Looks Like A John Deere To Me

The funniest thing I have ever seen fishing or around a fishing camp, occurred at Rocky Point. My first time to fish down there, early in the morning, Jim Buck and I, launched my big tri hull off of the launch ramp just like anywhere else. The proprietor of the camp told us in broken English that in afternoon when we returned the tide would be out, but don’t worry, just be sure to call him on the ship to shore radio and let him know when we would be back.

We caught a mess of fish; pintos (small groupers), rock bass and queen triggers and returning to the camp, called the proprietor as he had instructed. In broken English, he replied, “Beeg, wide Texas boat? OK, we get jur trailer and be ready for ju.” Breaking the connection, I asked Jim, “Get our trailer. What’s going on.” “Quien Sabe?” he replied in broken Spanish.

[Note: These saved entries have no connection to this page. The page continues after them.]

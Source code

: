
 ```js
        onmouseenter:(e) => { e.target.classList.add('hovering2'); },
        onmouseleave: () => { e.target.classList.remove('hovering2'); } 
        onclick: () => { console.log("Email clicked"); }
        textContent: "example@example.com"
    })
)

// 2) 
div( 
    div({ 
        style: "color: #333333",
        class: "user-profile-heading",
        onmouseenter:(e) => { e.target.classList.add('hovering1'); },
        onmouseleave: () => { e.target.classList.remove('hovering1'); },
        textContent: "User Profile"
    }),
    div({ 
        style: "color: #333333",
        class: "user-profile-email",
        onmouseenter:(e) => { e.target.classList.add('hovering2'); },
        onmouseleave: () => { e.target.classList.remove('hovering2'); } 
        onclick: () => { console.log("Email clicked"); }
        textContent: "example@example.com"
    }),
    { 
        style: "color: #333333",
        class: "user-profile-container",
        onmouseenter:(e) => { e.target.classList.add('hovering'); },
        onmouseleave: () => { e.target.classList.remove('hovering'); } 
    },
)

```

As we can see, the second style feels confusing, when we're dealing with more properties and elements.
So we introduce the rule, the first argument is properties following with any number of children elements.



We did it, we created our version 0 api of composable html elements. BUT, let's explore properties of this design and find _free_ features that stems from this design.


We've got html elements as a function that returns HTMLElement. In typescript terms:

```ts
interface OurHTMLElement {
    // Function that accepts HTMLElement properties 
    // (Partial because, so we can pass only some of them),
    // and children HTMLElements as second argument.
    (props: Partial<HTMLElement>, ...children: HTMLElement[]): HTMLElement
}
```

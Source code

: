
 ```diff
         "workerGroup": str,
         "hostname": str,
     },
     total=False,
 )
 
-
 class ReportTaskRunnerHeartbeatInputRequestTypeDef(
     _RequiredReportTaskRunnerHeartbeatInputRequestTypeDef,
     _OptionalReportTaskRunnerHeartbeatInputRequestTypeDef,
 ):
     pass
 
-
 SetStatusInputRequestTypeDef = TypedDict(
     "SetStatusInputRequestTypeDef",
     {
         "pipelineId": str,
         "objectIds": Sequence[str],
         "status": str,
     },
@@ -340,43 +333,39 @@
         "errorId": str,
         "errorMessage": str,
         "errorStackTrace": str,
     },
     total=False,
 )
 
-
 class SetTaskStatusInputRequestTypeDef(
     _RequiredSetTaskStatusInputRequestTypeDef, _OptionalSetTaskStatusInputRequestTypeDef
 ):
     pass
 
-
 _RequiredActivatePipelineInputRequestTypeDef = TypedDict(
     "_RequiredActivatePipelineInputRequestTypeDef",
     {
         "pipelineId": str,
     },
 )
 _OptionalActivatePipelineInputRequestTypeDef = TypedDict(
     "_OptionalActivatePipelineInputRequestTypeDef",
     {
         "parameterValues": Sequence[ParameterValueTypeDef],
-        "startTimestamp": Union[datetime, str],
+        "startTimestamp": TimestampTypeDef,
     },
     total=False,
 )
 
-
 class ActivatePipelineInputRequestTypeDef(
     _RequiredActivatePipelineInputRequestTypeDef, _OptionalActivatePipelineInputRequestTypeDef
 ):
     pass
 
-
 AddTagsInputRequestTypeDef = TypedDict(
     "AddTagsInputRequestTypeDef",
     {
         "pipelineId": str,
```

Nearing shore, I thought I was seeing things! In the water, there was a John Deere tractor coming our way. The closer we got to it, the more stranger it looked. I quipped to Jim, “Looks Like a John Deere tractor to me!” What I saw was a tractor body, diesel engine and all, built up on fifteen foot extensions, with wheels below the extensions rolling on the sandy bottom and the drive shaft pointing down to the rear wheels at a forty five degree angle. Out came this contraption to tow us into the ramp area and since the tide was out the ramp area was all on dry land.

Our trailer was waiting for us two hundred yards out from the launch ramp, hooked up to another tractor/contraption, rear wheels into the water just below the bearing buddies and a Mexican boy standing on the rear of the trailer, dwarfed by the strange looking vehicles. We secured a rope to our John Deere and it chugged up to our trailer, we untied from it, threw the line to the boy on the back of the trailer, he pulled us up to our winch and hooked us to the winch and the second tractor/contraption, we never found out the brand, it didn’t have a body, just engine, chugged us back up to the launch ramp and on to our car. We hopped out of the boat, backed the car up to the trailer and hooked up.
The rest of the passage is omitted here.